Note: I have added an additional gigabyte of RAM to my server and was able to upload larger files, but still encountered this bug when the file size was greater than 2.7GB .
Attachments (1)
Change History (8)
comment:1 by , 11 years ago
comment:2 by , 11 years ago
According to the Python docs, a file object's read() method will read the entire file unless a size is specified.
read([size]) -- Read at most size bytes from the file (less if the read hits EOF before obtaining size bytes). If the size argument is negative or omitted, read all data until EOF is reached.

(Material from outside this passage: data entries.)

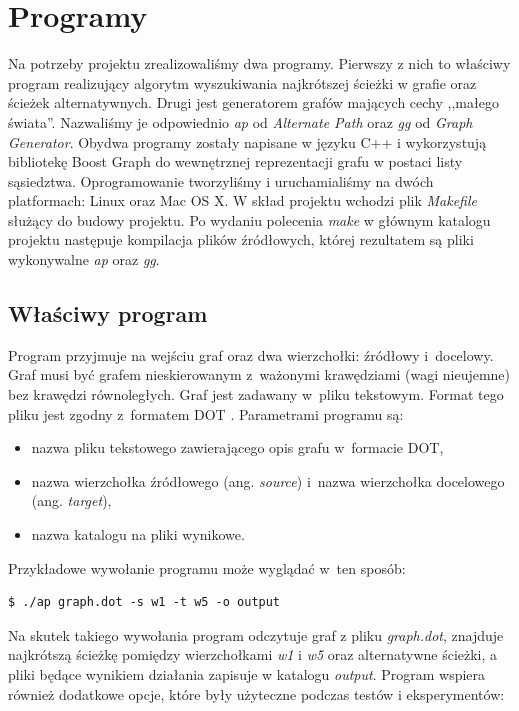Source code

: \documentclass[a4paper, 12pt]{article}
\begin{document}
\section{Programy}

Na potrzeby projektu zrealizowaliśmy dwa programy. Pierwszy z nich to właściwy program realizujący algorytm wyszukiwania najkrótszej ścieżki w grafie oraz ścieżek alternatywnych. Drugi jest generatorem grafów mających cechy ,,małego świata''. Nazwaliśmy je odpowiednio {\it ap} od {\it Alternate Path} oraz {\it gg} od {\it Graph Generator}. Obydwa programy zostały napisane w języku C++ i wykorzystują bibliotekę Boost Graph \cite{bgl} do wewnętrznej reprezentacji grafu w postaci listy sąsiedztwa. Oprogramowanie tworzyliśmy i uruchamialiśmy na dwóch platformach: Linux oraz Mac OS X. W skład projektu wchodzi plik {\it Makefile} służący do budowy projektu. Po wydaniu polecenia {\it make} w głównym katalogu projektu następuje kompilacja plików źródłowych, której rezultatem są pliki wykonywalne {\it ap} oraz {\it gg}.

\subsection{Właściwy program}

Program przyjmuje na wejściu graf oraz dwa wierzchołki: źródłowy i~docelowy. Graf musi być grafem nieskierowanym z~ważonymi krawędziami (wagi nieujemne) bez krawędzi równoległych. Graf jest zadawany w~pliku tekstowym. Format tego pliku jest zgodny z~formatem DOT \cite{dot}. Parametrami programu są:

\begin{itemize}
\item nazwa pliku tekstowego zawierającego opis grafu w~formacie DOT,
\item nazwa wierzchołka źródłowego (ang. {\it source}) i~nazwa wierzchołka docelowego (ang. {\it target}),
\item nazwa katalogu na pliki wynikowe.
\end{itemize}

Przykładowe wywołanie programu może wyglądać w~ten sposób:

\begin{verbatim}
$ ./ap graph.dot -s w1 -t w5 -o output
\end{verbatim}

Na skutek takiego wywołania program odczytuje graf z pliku {\it graph.dot}, znajduje najkrótszą ścieżkę pomiędzy wierzchołkami {\it w1} i {\it w5} oraz alternatywne ścieżki, a pliki będące wynikiem działania zapisuje w katalogu {\it output}. Program wspiera również dodatkowe opcje, które były użyteczne podczas testów i eksperymentów:
\end{document}
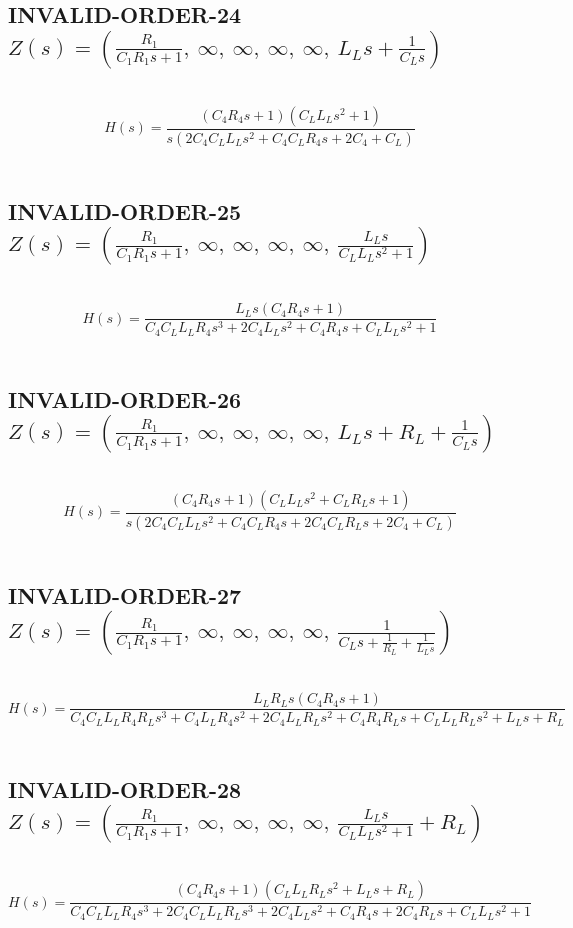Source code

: \documentclass{article}
\begin{document}
\subsection{INVALID-ORDER-24 $Z(s) = \left( \frac{R_{1}}{C_{1} R_{1} s + 1}, \  \infty, \  \infty, \  \infty, \  \infty, \  L_{L} s + \frac{1}{C_{L} s}\right)$ } \ 
\textbf{\[H(s) = \frac{\left(C_{4} R_{4} s + 1\right) \left(C_{L} L_{L} s^{2} + 1\right)}{s \left(2 C_{4} C_{L} L_{L} s^{2} + C_{4} C_{L} R_{4} s + 2 C_{4} + C_{L}\right)}\] } \ 
\subsection{INVALID-ORDER-25 $Z(s) = \left( \frac{R_{1}}{C_{1} R_{1} s + 1}, \  \infty, \  \infty, \  \infty, \  \infty, \  \frac{L_{L} s}{C_{L} L_{L} s^{2} + 1}\right)$ } \ 
\textbf{\[H(s) = \frac{L_{L} s \left(C_{4} R_{4} s + 1\right)}{C_{4} C_{L} L_{L} R_{4} s^{3} + 2 C_{4} L_{L} s^{2} + C_{4} R_{4} s + C_{L} L_{L} s^{2} + 1}\] } \ 
\subsection{INVALID-ORDER-26 $Z(s) = \left( \frac{R_{1}}{C_{1} R_{1} s + 1}, \  \infty, \  \infty, \  \infty, \  \infty, \  L_{L} s + R_{L} + \frac{1}{C_{L} s}\right)$ } \ 
\textbf{\[H(s) = \frac{\left(C_{4} R_{4} s + 1\right) \left(C_{L} L_{L} s^{2} + C_{L} R_{L} s + 1\right)}{s \left(2 C_{4} C_{L} L_{L} s^{2} + C_{4} C_{L} R_{4} s + 2 C_{4} C_{L} R_{L} s + 2 C_{4} + C_{L}\right)}\] } \ 
\subsection{INVALID-ORDER-27 $Z(s) = \left( \frac{R_{1}}{C_{1} R_{1} s + 1}, \  \infty, \  \infty, \  \infty, \  \infty, \  \frac{1}{C_{L} s + \frac{1}{R_{L}} + \frac{1}{L_{L} s}}\right)$ } \ 
\textbf{\[H(s) = \frac{L_{L} R_{L} s \left(C_{4} R_{4} s + 1\right)}{C_{4} C_{L} L_{L} R_{4} R_{L} s^{3} + C_{4} L_{L} R_{4} s^{2} + 2 C_{4} L_{L} R_{L} s^{2} + C_{4} R_{4} R_{L} s + C_{L} L_{L} R_{L} s^{2} + L_{L} s + R_{L}}\] } \ 
\subsection{INVALID-ORDER-28 $Z(s) = \left( \frac{R_{1}}{C_{1} R_{1} s + 1}, \  \infty, \  \infty, \  \infty, \  \infty, \  \frac{L_{L} s}{C_{L} L_{L} s^{2} + 1} + R_{L}\right)$ } \ 
\textbf{\[H(s) = \frac{\left(C_{4} R_{4} s + 1\right) \left(C_{L} L_{L} R_{L} s^{2} + L_{L} s + R_{L}\right)}{C_{4} C_{L} L_{L} R_{4} s^{3} + 2 C_{4} C_{L} L_{L} R_{L} s^{3} + 2 C_{4} L_{L} s^{2} + C_{4} R_{4} s + 2 C_{4} R_{L} s + C_{L} L_{L} s^{2} + 1}\] } \ 
\end{document}
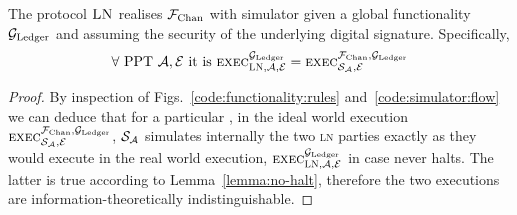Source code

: \begin{theorem}
  The protocol $\textsc{LN}$ realises $\mathcal{F}_{\mathrm{Chan}}$ with simulator \simulator given a
  global functionality $\mathcal{G}_{\mathrm{Ledger}}$ and assuming the security of the underlying
  digital signature. Specifically,
  \begin{gather*}
    \forall \text{ PPT } \mathcal{A}, \mathcal{E} \text{ it is }
    \textsc{exec}^{\mathcal{G}_{\mathrm{Ledger}}}_{\textsc{LN}, \mathcal{A}, \mathcal{E}} =
    \textsc{exec}^{\mathcal{F}_{\mathrm{Chan}}, \mathcal{G}_{\mathrm{Ledger}}}_{\mathcal{S}_{\mathcal{A}}, \mathcal{E}}
  \end{gather*}
\end{theorem}

\begin{proof}
  By inspection of Figs.~\ref{code:functionality:rules}
  and~\ref{code:simulator:flow} we can deduce that for a particular
  \environment, in the ideal world execution $\textsc{exec}^{\mathcal{F}_{\mathrm{Chan}},
  \mathcal{G}_{\mathrm{Ledger}}}_{\mathcal{S}_{\mathcal{A}}, \mathcal{E}}$, $\mathcal{S}_{\mathcal{A}}$
  simulates internally the two \textsc{ln} parties exactly as they would execute
  in the real world execution, $\textsc{exec}^{\mathcal{G}_{\mathrm{Ledger}}}_{\textsc{LN},
  \mathcal{A}, \mathcal{E}}$ in case \fchan never halts. The latter is true
  according to Lemma~\ref{lemma:no-halt}, therefore the two executions are
  information-theoretically indistinguishable.
\end{proof}
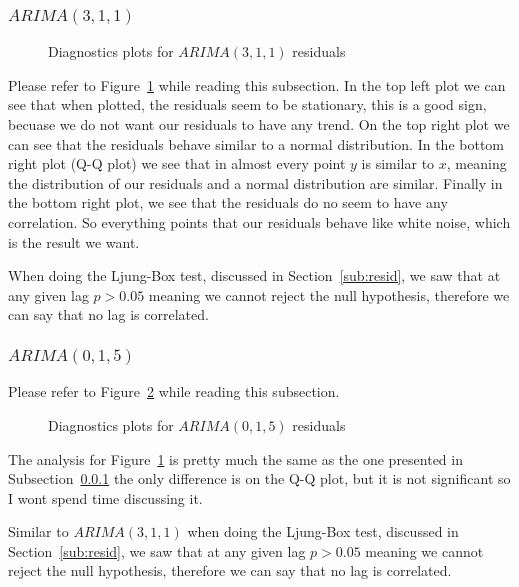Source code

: \documentclass[journal]{IEEEtran}
\begin{document}
\subsubsection{$ARIMA(3,1,1)$}\label{sub:31}

\begin{figure}[htbp]
  \centering
  
    \caption{Diagnostics plots for $ARIMA(3,1,1)$ residuals}
    \label{fig:diag-31}
\end{figure}

Please refer to Figure~\ref{fig:diag-31} while reading this subsection. In the
top left plot we can see that when plotted, the residuals seem to be
stationary, this is a good sign, becuase we do not want our residuals to have
any trend. On the top right plot we can see that the residuals behave similar
to a normal distribution. In the bottom right plot (Q-Q plot) we see that in
almost every point $y$ is similar to $x$, meaning the distribution of our
residuals and a normal distribution are similar. Finally in the bottom right
plot, we see that the residuals do no seem to have any correlation. So
everything points that our residuals behave like white noise, which is the
result we want.

When doing the Ljung-Box test, discussed in Section~\ref{sub:resid}, we saw
that at any given lag $p > 0.05$ meaning we cannot reject the null hypothesis,
therefore we can say that no lag is correlated.

\subsubsection{$ARIMA(0,1,5)$}

Please refer to Figure~\ref{fig:diag-05} while reading this subsection.
\begin{figure}[htbp]
  \centering
  
    \caption{Diagnostics plots for $ARIMA(0,1,5)$ residuals}
    \label{fig:diag-05}
\end{figure}

The analysis for Figure~\ref{fig:diag-31} is pretty much the same as the one
presented in Subsection~\ref{sub:31} the only difference is on the Q-Q plot,
but it is not significant so I wont spend time discussing it.

Similar to $ARIMA(3,1,1)$ when doing the Ljung-Box test, discussed in
Section~\ref{sub:resid}, we saw that at any given lag $p > 0.05$ meaning we
cannot reject the null hypothesis, therefore we can say that no lag is
correlated.
\end{document}
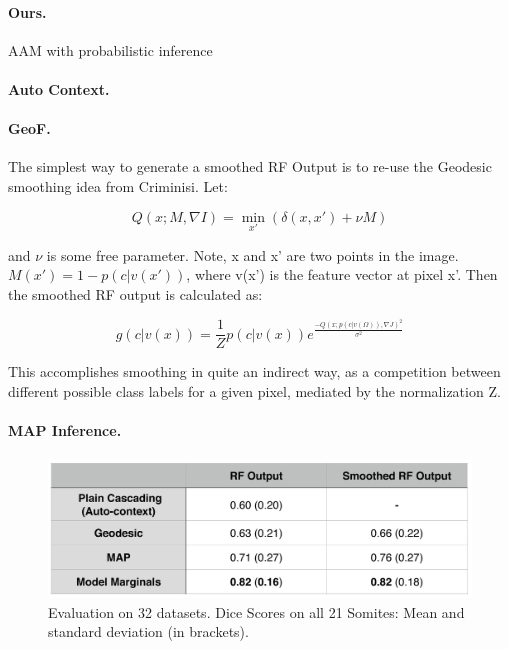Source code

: \documentclass[10pt,twocolumn,letterpaper]{article}
\begin{document}
\paragraph{Ours. }
AAM with probabilistic inference 

\paragraph{Auto Context. }

\paragraph{GeoF. }
The simplest way to generate a smoothed RF Output is to re-use the Geodesic smoothing idea from Criminisi.  Let:

\[ Q(x; M, \nabla I) = \min_{x'} (\delta (x,x') + \nu M) \]

and $\nu$ is some free parameter.  Note, x and x' are two points in the image. $M(x') = 1 - p(c|v(x'))$, where v(x') is the feature vector at pixel x'.  Then the smoothed RF output is calculated as:

\[ g(c|v(x)) = \frac{1}{Z} p(c|v(x)) e^{\frac{-Q(x;p(c|v(\Omega)),\nabla J)^2}{\sigma ^2}} \]

This accomplishes smoothing in quite an indirect way, as a competition between different possible class labels for a given pixel, mediated by the normalization Z.  

\paragraph{MAP Inference. }

\begin{figure}[t]
\begin{center}
\includegraphics[width=\columnwidth]{TableDiceScores_2columns_noGeoF2.jpg} %
\caption{Evaluation on 32 datasets. Dice Scores on all 21 Somites: Mean and standard deviation (in brackets).}
\label{tab:results}
\end{center}
\end{figure}
\end{document}
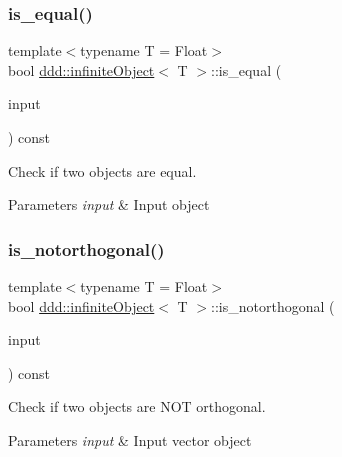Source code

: \subsubsection{\texorpdfstring{is\+\_\+equal()}{is\_equal()}}
{\footnotesize\ttfamily template$<$typename T = Float$>$ \\
bool \hyperlink{classddd_1_1infinite_object}{ddd\+::infinite\+Object}$<$ T $>$\+::is\+\_\+equal (\begin{DoxyParamCaption}\item[{const \hyperlink{classddd_1_1infinite_object}{infinite\+Object}$<$ T $>$ \&}]{input }\end{DoxyParamCaption}) const\hspace{0.3cm}{\ttfamily [inline]}}



Check if two objects are equal. 


\begin{DoxyParams}{Parameters}
{\em input} & Input object \\
\hline
\end{DoxyParams}
\mbox{\label{classddd_1_1infinite_object_a1dbf3e37dc6f146f089c4c63c4704329}} 
\subsubsection{\texorpdfstring{is\+\_\+notorthogonal()}{is\_notorthogonal()}}
{\footnotesize\ttfamily template$<$typename T = Float$>$ \\
bool \hyperlink{classddd_1_1infinite_object}{ddd\+::infinite\+Object}$<$ T $>$\+::is\+\_\+notorthogonal (\begin{DoxyParamCaption}\item[{const \hyperlink{classddd_1_1infinite_object}{infinite\+Object}$<$ T $>$ \&}]{input }\end{DoxyParamCaption}) const\hspace{0.3cm}{\ttfamily [inline]}}



Check if two objects are N\+OT orthogonal. 


\begin{DoxyParams}{Parameters}
{\em input} & Input vector object \\
\hline
\end{DoxyParams}
\mbox{\label{classddd_1_1infinite_object_ad4f312a6d767c5825632d8915a9f7dbc}} 
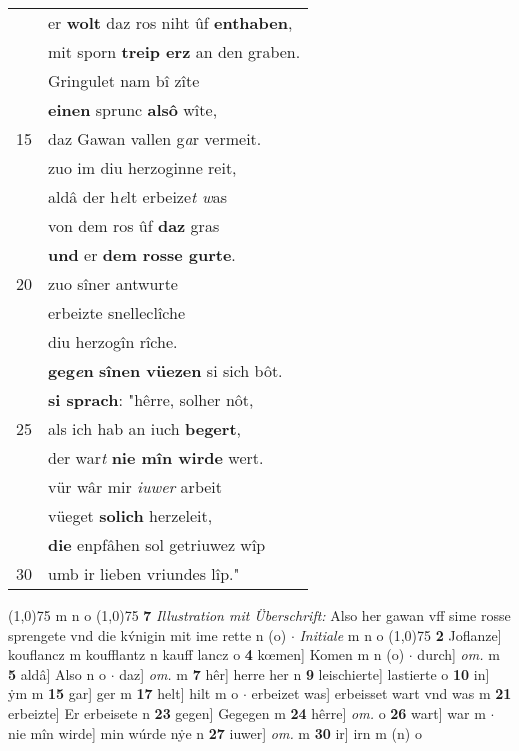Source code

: \documentclass[8pt,a4paper,notitlepage]{article}
\begin{document}
\begin{table}[ht]
\begin{minipage}[t]{0.5\linewidth}
\begin{tabular}{rl}
 & er \textbf{wolt} daz ros niht ûf \textbf{enthaben},\\ 
 & mit sporn \textbf{treip erz} an den graben.\\ 
 & Gringulet nam bî zîte\\ 
 & \textbf{einen} sprunc \textbf{alsô} wîte,\\ 
15 & daz Gawan vallen g\textit{a}r vermeit.\\ 
 & zuo im diu herzoginne reit,\\ 
 & aldâ der h\textit{e}lt erbeize\textit{t w}as\\ 
 & von dem ros ûf \textbf{daz} gras\\ 
 & \textbf{und} er \textbf{dem rosse gurte}.\\ 
20 & zuo sîner antwurte\\ 
 & erbeizte snelleclîche\\ 
 & diu herzogîn rîche.\\ 
 & \textbf{geg\textit{e}n} \textbf{sînen vüezen} si sich bôt.\\ 
 & \textbf{si sprach}: "hêrre, solher nôt,\\ 
25 & als ich hab an iuch \textbf{begert},\\ 
 & der war\textit{t} \textbf{nie mîn wirde} wert.\\ 
 & vür wâr mir \textit{iuwer} arbeit\\ 
 & vüeget \textbf{solich} herzeleit,\\ 
 & \textbf{die} enpfâhen sol getriuwez wîp\\ 
30 & umb ir lieben vriundes lîp."\\ 
\end{tabular}
\scriptsize
\line(1,0){75} \newline
m n o \newline
\line(1,0){75} \newline
\textbf{7} \textit{Illustration mit Überschrift:} Also her gawan vff sime rosse sprengete vnd die kv́nigin mit ime rette n (o)   $\cdot$ \textit{Initiale} m n o  \newline
\line(1,0){75} \newline
\textbf{2} Joflanze] kouflancz m koufflantz n kauff lancz o \textbf{4} kœmen] Komen m n (o)  $\cdot$ durch] \textit{om.} m \textbf{5} aldâ] Also n o  $\cdot$ daz] \textit{om.} m \textbf{7} hêr] herre her n \textbf{9} leischierte] lastierte o \textbf{10} in] ẏm m \textbf{15} gar] ger m \textbf{17} helt] hilt m o  $\cdot$ erbeizet was] erbeisset wart vnd was m \textbf{21} erbeizte] Er erbeisete n \textbf{23} gegen] Gegegen m \textbf{24} hêrre] \textit{om.} o \textbf{26} wart] war m  $\cdot$ nie mîn wirde] min wúrde nẏe n \textbf{27} iuwer] \textit{om.} m \textbf{30} ir] irn m (n) o \newline
\end{minipage}
\end{table}
\end{document}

Based upon this, I made the following change which appears to have fixed the problem.
with queue_file: while True: data = submitted_file.read(16384) if not data: break queue_file.write(data)
I will leave to someone better than me to code it properly.
follow-up: 4 comment:3 by , 11 years ago
I would like to upload a big video (about 9 GB). Does it mean that I have no chance to succeed?
follow-up: 5 comment:4 by , 11 years ago
Replying to gouessej:
I would like to upload a big video (about 9 GB). Does it mean that I have no chance to succeed?
If the admin of your server can apply the attached "ticket834.patch" then you should be able to upload files of any size.
comment:5 by , 11 years ago
Replying to saulgoode:
Replying to gouessej:
I would like to upload a big video (about 9 GB). Does it mean that I have no chance to succeed?
If the admin of your server can apply the attached "ticket834.patch" then you should be able to upload files of any size.
I think it would be better if several developers could review your patch so that it gets included in the next release.
Your patch seems good to me. You read the file by chunks of 16384 bytes and you leave the while loop when there is nothing to read.
comment:6 by , 11 years ago
Actually, you should rather use shutil.copyfileobj like in this bug report:
https://issues.mediagoblin.org/ticket/647
comment:7 by , 11 years ago
Resolution: | → duplicate |
---|---|
Status: | new → closed |
This is indeed a duplicate of #647 but has some useful comments. Thanks for the comments, all! I'm referencing there so we can remember to check here when resolving.
Is the submitted_file one of these:
http://werkzeug.pocoo.org/docs/datastructures/#werkzeug.datastructures.FileStorage
? because then I would guess the .save() would solve it.
If not, it probably needs a loop like this one:
http://stackoverflow.com/a/16696317/69663